Enable detailed logging:

export CMW_DEBUG_MODE=true
export CMW_VERBOSE_LOGGING=true

Check logs in the Logs tab or console output for detailed error traces and execution flow.

Development

Adding New Tools

  1. Create tool function in appropriate category directory
  2. Add Pydantic models for parameters in tools/models.py
  3. Register tool in tools/tools.py
  4. Test with various LLM providers

Adding New LLM Providers

  1. Add provider enum to LLMProvider in llm_manager.py
  2. Add configuration to LLM_CONFIGS
  3. Implement provider-specific initialization
  4. Test with tool calling and streaming

Code Style

  • Follow LangChain patterns and conventions
  • Use Pydantic for data validation
  • Run linter: ruff check agent_ng/ tools/
  • Fix all linting issues: ruff check --fix --unsafe-fixes agent_ng/ tools/

Documentation

Contributing

This is an experimental research project.
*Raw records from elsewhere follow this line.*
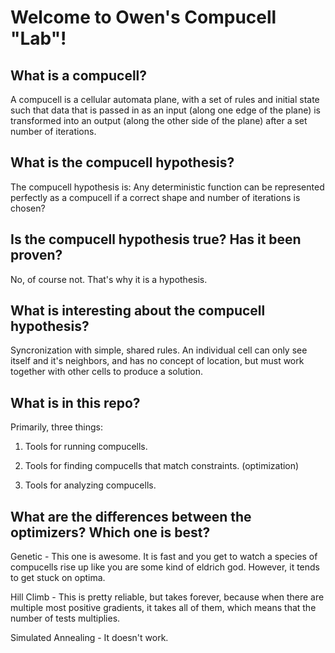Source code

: # Welcome to Owen's Compucell "Lab"!

## What is a compucell?

A compucell is a cellular automata plane, with a set of rules and initial state such that data that is passed in as an input (along one edge of the plane) is transformed into an output (along the other side of the plane) after a set number of iterations.

## What is the compucell hypothesis?

The compucell hypothesis is: Any deterministic function can be represented perfectly as a compucell if a correct shape and number of iterations is chosen?

## Is the compucell hypothesis true? Has it been proven?

No, of course not. That's why it is a hypothesis.

## What is interesting about the compucell hypothesis?

Syncronization with simple, shared rules. An individual cell can only see itself and it's neighbors, and has no concept of location, but must work together with other cells to produce a solution.

## What is in this repo?

Primarily, three things:

1. Tools for running compucells.

2. Tools for finding compucells that match constraints. (optimization)

3. Tools for analyzing compucells.

## What are the differences between the optimizers? Which one is best?

Genetic - This one is awesome. It is fast and you get to watch a species of compucells rise up like you are some kind of eldrich god. However, it tends to get stuck on optima.

Hill Climb - This is pretty reliable, but takes forever, because when there are multiple most positive gradients, it takes all of them, which means that the number of tests multiplies.

Simulated Annealing - It doesn't work.

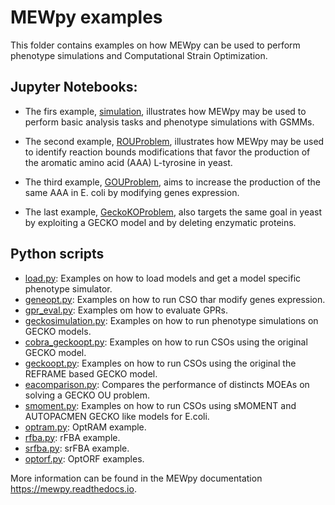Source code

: 
MEWpy examples
============


This folder contains examples on how MEWpy can be used to perform phenotype simulations and Computational Strain Optimization. 

## Jupyter Notebooks:

- The firs example, [simulation](simulation.ipynb), illustrates how MEWpy may be used to perform basic analysis tasks  and phenotype simulations with GSMMs.

- The second example, [ROUProblem](ROUproblem.ipynb), illustrates how MEWpy may be used to identify reaction bounds modifications that favor the production of the aromatic amino acid (AAA) L-tyrosine in yeast.

- The third example, [GOUProblem](GOUproblem.ipynb), aims to increase the production of the same AAA in E. coli by modifying genes expression.

- The last example, [GeckoKOProblem](GeckoKOProblem.ipynb), also targets the same goal in yeast by exploiting a GECKO model and by deleting enzymatic proteins.

## Python scripts

- [load.py](scripts/): Examples on how to load models and get a model specific phenotype simulator.
- [geneopt.py](scripts/): Examples on how to run CSO thar modify genes expression.
- [gpr_eval.py](scripts/): Examples om how to evaluate GPRs.
- [geckosimulation.py](scripts/): Examples on how to run phenotype simulations on GECKO models.
- [cobra_geckoopt.py](scripts/): Examples on how to run CSOs using the original GECKO model.
- [geckoopt.py](scripts/): Examples on how to run CSOs using the original the REFRAME based GECKO model.
- [eacomparison.py](scripts/): Compares the performance of distincts MOEAs on solving a GECKO OU problem.
- [smoment.py](scripts/): Examples on how to run CSOs using sMOMENT and AUTOPACMEN GECKO like models for E.coli.
- [optram.py](scripts/): OptRAM example.
- [rfba.py](scripts/): rFBA example.
- [srfba.py](scripts/): srFBA example.
- [optorf.py](scripts/): OptORF examples.


More information can be found in the MEWpy documentation https://mewpy.readthedocs.io.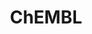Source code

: ---
bigquery: https://console.cloud.google.com/bigquery?p=patents-public-data&d=ebi_chembl&page=dataset
citation: '"The ChEMBL database in 2017." Anna Gaulton, Anne Hersey, Michał Nowotka,
  A Patrícia Bento, Jon Chambers, David Mendez, Prudence Mutowo, Francis Atkinson,
  Louisa J Bellis, Elena Cibrián-Uhalte, Mark Davies, Nathan Dedman, Anneli Karlsson,
  María Paula Magariños, John P Overington, George Papadatos, Ines Smit, Andrew R
  Leach Nucleic acids Research (2017) 45 (Database Issue), D945-D954'
contributors: European Bioinformatics Institute
cost: None
description: ChEMBL Data is a manually curated database of small molecules used in
  drug discovery, including information about existing patented drugs.
documentation: 'schema: https://www.ebi.ac.uk/chembl/db_schema


  '
last_edit: 04/13/2022, 07:43:35
location: https://console.cloud.google.com/marketplace/product/google_patents_public_datasets/chembl
maintained_by: EMBL-EBI, an outstation of European Molecular Biology Laboratory
related_publications: '

  ChEMBL: towards direct deposition of bioassay data.


  Mendez D, Gaulton A, Bento AP, Chambers J, De Veij M, Félix E, Magariños MP, Mosquera
  JF, Mutowo P, Nowotka M, Gordillo-Marañón M, Hunter F, Junco L, Mugumbate G, Rodriguez-Lopez
  M, Atkinson F, Bosc N, Radoux CJ, Segura-Cabrera A, Hersey A, Leach AR.


  — Nucleic Acids Res. 2019; 47(D1):D930-D940. doi: 10.1093/nar/gky1075

  '
schema_fields:
- l7
- subgroup
- published_type
- chirality
- previous_company
- atc_code
- indref_id
- ref_url
- mechanism_of_action
- bei
- domain_id
- job_id
- ro3_pass
- domain_type
- structure_type
- hrac_class_id
- l4
- qed_weighted
- psa
- priority
- assay_type
- target_mapping
- mw_monoisotopic
- first_approval
- curated_by
- start_position
- num_alerts
- src_compound_id
- hbd
- smarts
- assay_source
- cidx
- warning_class
- cell_name
- type
- last_active
- ridx
- num_ro5_violations
- uberon_id
- clo_id
- stem_class
- active_ingredient
- withdrawn_class
- warning_id
- toid
- product_id
- assay_strain
- molsyn_id
- route
- alogp
- relationship_type
- l8
- parenteral
- alert_name
- max_phase
- aspect
- binding_site_comment
- cell_source_organism
- mol_hrac_id
- normal_range_min
- cpd_str_alert_id
- last_page
- domain_name
- patent_no
- oral
- normal_range_max
- le
- strength
- name
- acd_most_apka
- chebi_par_id
- usan_substem
- withdrawn_year
- bto_id
- usan_stem
- activity_id
- relationship_desc
- class_level
- tbl
- hrac_code
- mc_target_name
- innovator_company
- targcomp_id
- alert_set_id
- assay_tax_id
- level1_description
- irac_code
- cx_logp
- site_name
- aidx
- protein_class_desc
- updated_on
- smid
- level3
- usan_stem_definition
- met_id
- orig_description
- ingredient
- pathway_id
- relationship
- organism
- component_type
- ass_cls_map_id
- downgraded
- acd_logp
- ad_type
- met_comment
- standard_inchi_key
- homologue
- lle
- annotation
- company
- short_name
- confidence
- direct_interaction
- authors
- substrate_record_id
- warning_year
- approval_date
- syn_type
- mutation
- src_description
- source_domain_id
- molregno
- mol_irac_id
- canonical_smiles
- l6
- full_mwt
- acd_logd
- metref_id
- standard_flag
- met_conversion
- co_stem_id
- max_phase_for_ind
- cx_logd
- level4
- formulation_id
- cx_most_apka
- record_id
- mc_organism
- ddd_units
- heavy_atoms
- sei
- enzyme_name
- level3_description
- comments
- res_stem_id
- accession
- oc_id
- doi
- polymer_flag
- patent_id
- l2
- cell_description
- definition
- molfile
- efo_term
- irac_class_id
- go_id
- protein_class_synonym
- level1
- mechanism_comment
- src_id
- assay_desc
- relation
- inorganic_flag
- stem
- assay_id
- units
- drug_substance_flag
- nda_type
- withdrawn_reason
- parent_molregno
- value
- bao_id
- end_position
- warnref_id
- cl_lincs_id
- published_value
- cell_source_tax_id
- published_relation
- dosed_ingredient
- journal
- stat
- published_units
- ap_id
- tid_fixed
- hba_lipinski
- level5
- action_type
- biocomp_id
- helm_notation
- hba
- title
- drugind_id
- ref_type
- standard_text_value
- patent_use_code
- isoform
- doc_type
- prediction_method
- warning_country
- label
- predbind_id
- parent_id
- frac_class_id
- mol_frac_id
- activity_count
- src_assay_id
- assay_subcellular_fraction
- selectivity_comment
- sequence
- active_molregno
- rtb
- src_short_name
- assay_cell_type
- standard_value
- standard_type
- tissue_id
- prod_pat_id
- site_id
- mec_id
- mesh_heading
- prodrug
- efo_id
- source
- curation_comment
- standard_relation
- research_stem
- as_id
- year
- log_id
- mesh_id
- l5
- level2
- black_box_warning
- applicant_full_name
- domain_description
- drug_product_flag
- variant_id
- num_lipinski_ro5_violations
- db_source
- cell_id
- bao_format
- standard_inchi
- version
- warning_description
- targrel_id
- entity_type
- db_version
- compsyn_id
- caloha_id
- assay_test_type
- who_name
- protein_class_id
- parent_go_id
- sequence_md5sum
- doc_id
- mecref_id
- standard_units
- comp_class_id
- disease_efficacy
- compound_name
- cellosaurus_id
- aromatic_rings
- dosage_form
- creation_date
- compd_id
- full_molformula
- delist_flag
- molecular_mechanism
- path
- sitecomp_id
- usan_year
- therapeutic_flag
- usan_stem_id
- mc_tax_id
- std_act_id
- first_page
- pubmed_id
- cx_most_bpka
- species_group_flag
- assay_category
- level4_description
- status
- parent_type
- upper_value
- volume
- idx
- indication_class
- l1
- metabolite_record_id
- cell_source_tissue
- l3
- withdrawn_flag
- entity_id
- standard_upper_value
- assay_organism
- chembl_id
- major_class
- mc_target_type
- target_desc
- cell_ontology_id
- who_extra
- class_type
- parameter_value
- submission_date
- component_id
- actsm_id
- patent_expire_date
- mw_freebase
- natural_product
- alert_id
- assay_tissue
- result_flag
- synonyms
- drug_record_id
- potential_duplicate
- bao_endpoint
- uo_units
- pref_name
- withdrawn_country
- hbd_lipinski
- component_synonym
- issue
- acd_most_bpka
- protclasssyn_id
- set_name
- abstract
- molecule_type
- tid
- related_tid
- compound_key
- ddd_id
- frac_code
- level2_description
- ref_id
- enzyme_tid
- availability_type
- qudt_units
- assay_param_id
- publication_number
- mol_atc_id
- ddd_comment
- warning_type
- site_residues
- comp_go_id
- confidence_score
- pathway_key
- molecular_species
- parameter_type
- ddd_value
- updated_by
- activity_comment
- country
- mc_target_accession
- assay_class_id
- first_in_class
- ddd_admr
- description
- rgid
- topical
- data_validity_comment
- trade_name
- pchembl_value
- text_value
- tax_id
- target_type
shortname: chembl
tags:
- biotechnology
- health
- chemical
- bioinformatics
- medical
terms_of_use: CC BY-SA 3.0
title: ChEMBL
uuid: e232a192-965c-4ec9-904c-155b6dfe56c5
---
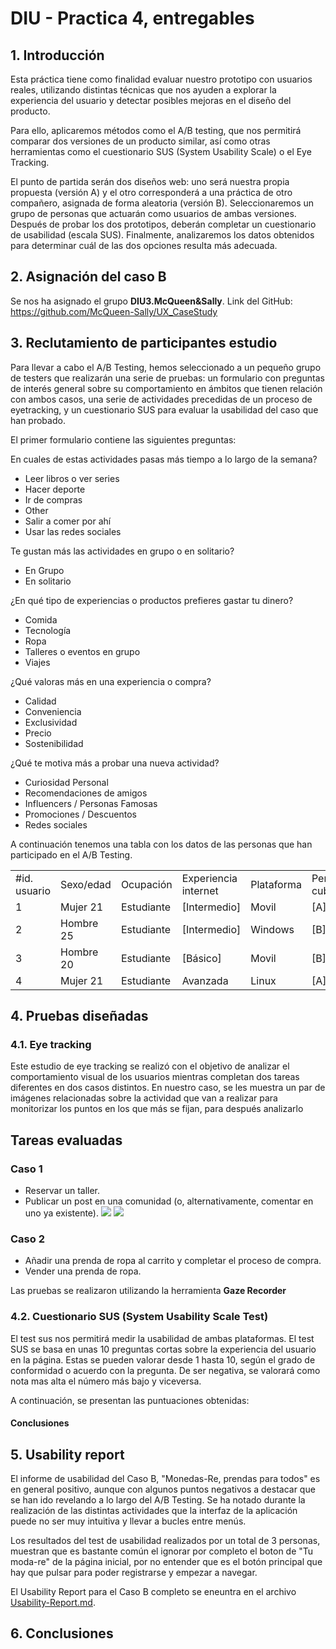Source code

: # DIU - Practica 4, entregables

## 1. Introducción
Esta práctica tiene como finalidad evaluar nuestro prototipo con usuarios reales, utilizando distintas técnicas que nos ayuden a explorar la experiencia del usuario y detectar posibles mejoras en el diseño del producto.

Para ello, aplicaremos métodos como el A/B testing, que nos permitirá comparar dos versiones de un producto similar, así como otras herramientas como el cuestionario SUS (System Usability Scale) o el Eye Tracking.

El punto de partida serán dos diseños web: uno será nuestra propia propuesta (versión A) y el otro corresponderá a una práctica de otro compañero, asignada de forma aleatoria (versión B). Seleccionaremos un grupo de personas que actuarán como usuarios de ambas versiones. Después de probar los dos prototipos, deberán completar un cuestionario de usabilidad (escala SUS). Finalmente, analizaremos los datos obtenidos para determinar cuál de las dos opciones resulta más adecuada.

## 2. Asignación del caso B
Se nos ha asignado el grupo **DIU3.McQueen&Sally**. Link del GitHub: https://github.com/McQueen-Sally/UX_CaseStudy


## 3. Reclutamiento de participantes estudio
Para llevar a cabo el A/B Testing, hemos seleccionado a un pequeño grupo de testers que realizarán una serie de pruebas: un formulario con preguntas de interés general sobre su comportamiento en ámbitos que tienen relación con ambos casos, una serie de actividades precedidas de un proceso de eyetracking, y un cuestionario SUS para evaluar la usabilidad del caso que han probado.

El primer formulario contiene las siguientes preguntas:

En cuales de estas actividades pasas más tiempo a lo largo de la semana?
- Leer libros o ver series
- Hacer deporte
- Ir de compras
- Other
- Salir a comer por ahí
- Usar las redes sociales

Te gustan más las actividades en grupo o en solitario?
- En Grupo
- En solitario

¿En qué tipo de experiencias o productos prefieres gastar tu dinero?
- Comida
- Tecnología
- Ropa
- Talleres o eventos en grupo
- Viajes

¿Qué valoras más en una experiencia o compra?
- Calidad
- Conveniencia
- Exclusividad
- Precio
- Sostenibilidad


¿Qué te motiva más a probar una nueva actividad?
- Curiosidad Personal
- Recomendaciones de amigos
- Influencers / Personas Famosas
- Promociones / Descuentos
- Redes sociales




A continuación tenemos una tabla con los datos de las personas que han participado en el A/B Testing.
       
|   |   |   |   |   |   |   |   |
|---|---|---|---|---|---|---|---|
|#id. usuario|Sexo/edad|Ocupación|Experiencia internet|Plataforma|Perfil cubierto|
|1|Mujer 21|Estudiante|[Intermedio]|Movil|[A]|
|2|Hombre 25|Estudiante|[Intermedio]|Windows|[B]|
|3|Hombre 20|Estudiante|[Básico]|Movil|[B]|
|4|Mujer 21|Estudiante|Avanzada|Linux|[A]|



## 4. Pruebas diseñadas
### 4.1. Eye tracking
Este estudio de eye tracking se realizó con el objetivo de analizar el comportamiento visual de los usuarios mientras completan dos tareas diferentes en dos casos distintos. En nuestro caso, se les muestra un par de imágenes relacionadas sobre la actividad que van a realizar para monitorizar los puntos en los que más se fijan, para después analizarlo

## Tareas evaluadas

### Caso 1
- Reservar un taller.
- Publicar un post en una comunidad (o, alternativamente, comentar en uno ya existente).
![](eyetracking/a1.png)
![](eyetracking/a2.png)


### Caso 2
- Añadir una prenda de ropa al carrito y completar el proceso de compra.
- Vender una prenda de ropa.

Las pruebas se realizaron utilizando la herramienta **Gaze Recorder**

### 4.2. Cuestionario SUS (System Usability Scale Test)
El test sus nos permitirá medir la usabilidad de ambas plataformas. El test SUS se basa en unas 10 preguntas cortas sobre la experiencia del usuario en la página. Estas se pueden valorar desde 1 hasta 10, según el grado de conformidad o acuerdo con la pregunta. De ser negativa, se valorará como nota mas alta el número más bajo y viceversa.

A continuación, se presentan las puntuaciones obtenidas:




#### Conclusiones
## 5. Usability report
El informe de usabilidad del Caso B, "Monedas-Re, prendas para todos" es en general positivo, aunque con algunos puntos negativos a destacar que se han ido revelando a lo largo del A/B Testing. Se ha notado durante la realización de las distintas actividades que la interfaz de la aplicación puede no ser muy intuitiva y llevar a bucles entre menús.

Los resultados del test de usabilidad realizados por un total de 3 personas, muestran que es bastante común el ignorar por completo el boton de "Tu moda-re" de la página inicial, por no entender que es el botón principal que hay que pulsar para poder registrarse y empezar a navegar.

El Usability Report para el Caso B completo se eneuntra en el archivo [Usability-Report.md](Usability-Report.md).
## 6. Conclusiones

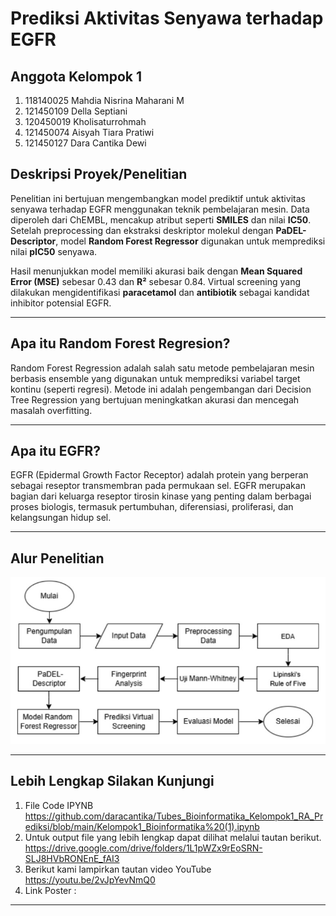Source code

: # Prediksi Aktivitas Senyawa terhadap EGFR  

## **Anggota Kelompok 1**  
1. 118140025 Mahdia Nisrina Maharani M  
2. 121450109 Della Septiani  
3. 120450019 Kholisaturrohmah  
4. 121450074 Aisyah Tiara Pratiwi  
5. 121450127 Dara Cantika Dewi  

## **Deskripsi Proyek/Penelitian**  
Penelitian ini bertujuan mengembangkan model prediktif untuk aktivitas senyawa terhadap EGFR menggunakan teknik pembelajaran mesin. Data diperoleh dari ChEMBL, mencakup atribut seperti **SMILES** dan nilai **IC50**. Setelah preprocessing dan ekstraksi deskriptor molekul dengan **PaDEL-Descriptor**, model **Random Forest Regressor** digunakan untuk memprediksi nilai **pIC50** senyawa.  

Hasil menunjukkan model memiliki akurasi baik dengan **Mean Squared Error (MSE)** sebesar 0.43 dan **R²** sebesar 0.84. Virtual screening yang dilakukan mengidentifikasi **paracetamol** dan **antibiotik** sebagai kandidat inhibitor potensial EGFR.  

---

## Apa itu Random Forest Regresion?
Random Forest Regression adalah salah satu metode pembelajaran mesin berbasis ensemble yang digunakan untuk memprediksi variabel target kontinu (seperti regresi). Metode ini adalah pengembangan dari Decision Tree Regression yang bertujuan meningkatkan akurasi dan mencegah masalah overfitting.

---

## Apa itu EGFR?
EGFR (Epidermal Growth Factor Receptor) adalah protein yang berperan sebagai reseptor transmembran pada permukaan sel. EGFR merupakan bagian dari keluarga reseptor tirosin kinase yang penting dalam berbagai proses biologis, termasuk pertumbuhan, diferensiasi, proliferasi, dan kelangsungan hidup sel.

---

## Alur Penelitian
![Alur Penelitian Menggunakan Random Forest Regresi](https://github.com/daracantika/Tubes_Bioinformatika_Kelompok1_RA_Prediksi/blob/main/Flowchart.jpg)

---
## Lebih Lengkap Silakan Kunjungi
1. File Code IPYNB https://github.com/daracantika/Tubes_Bioinformatika_Kelompok1_RA_Prediksi/blob/main/Kelompok1_Bioinformatika%20(1).ipynb
2. Untuk output file yang lebih lengkap dapat dilihat melalui tautan berikut.
https://drive.google.com/drive/folders/1L1pWZx9rEoSRN-SLJ8HVbRONEnE_fAI3
3. Berikut kami lampirkan tautan video YouTube
https://youtu.be/2vJpYevNmQ0
4. Link Poster : 
---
Contributions are welcome in the form of:

  • Bug Reports - Issues with agent reasoning or tool usage
  • Feature Requests - New tools or capabilities for CMW Platform integration
  • Performance Improvements - Optimizations for speed or accuracy
  • Documentation - Improvements to guides and code comments

Development Setup

  1. Create and activate virtual environment:

    Linux / Mac:

    python3 -m venv .venv
    source .venv/bin/activate
    

    WSL (separate venv so Windows and WSL can run in parallel):

    python3 -m venv .venv-wsl   # or .venv-ubuntu
    source .venv-wsl/bin/activate
    

    Windows (PowerShell):

    python -m venv .venv
    .venv\Scripts\Activate.ps1
    
  2. Install dependencies:

    pip install -r requirements.txt
    
  3. Configure environment:

    cp .env.example .env
    # Edit .env and set at least one LLM provider API key
    
  4. Run the application:

    python agent_ng/app_ng_modular.py
    # Gradio UI starts on the port configured by GRADIO_DEFAULT_PORT in .env (default 7860)
    

    The app starts even without valid API keys (the UI is fully functional; chat requests return auth errors until a valid key is configured).

  5. Run linter:

    ruff check agent_ng/ tools/      # Lint core directories
    python lint.py                    # Lint only changed files vs HEAD
    python lint.py --all              # Lint entire repo
    
  6. Run tests:

    python -m pytest agent_ng/_tests/           # All tests
    python -m pytest agent_ng/_tests/test_x.py  # Single file
    python -m pytest -k "pattern"               # Filter by name
    

    Integration tests require CMW_INTEGRATION_TESTS=1 plus a live CMW Platform server and are skipped by default.

  7. Typecheck:

    mypy agent_ng/
    

External Services

  • LLM providers: At least one API key is needed for chat functionality (OPENROUTER_API_KEY, GEMINI_KEY, GROQ_API_KEY, MISTRAL_API_KEY, GIGACHAT_API_KEY, or HUGGINGFACE_API_KEY). See .env.example for all options.
  • CMW Platform (optional): Platform integration tools require CMW_BASE_URL, CMW_LOGIN, CMW_PASSWORD. Utility tools work without it.
  • No Docker, databases, or message queues are required. The app is a single Python process.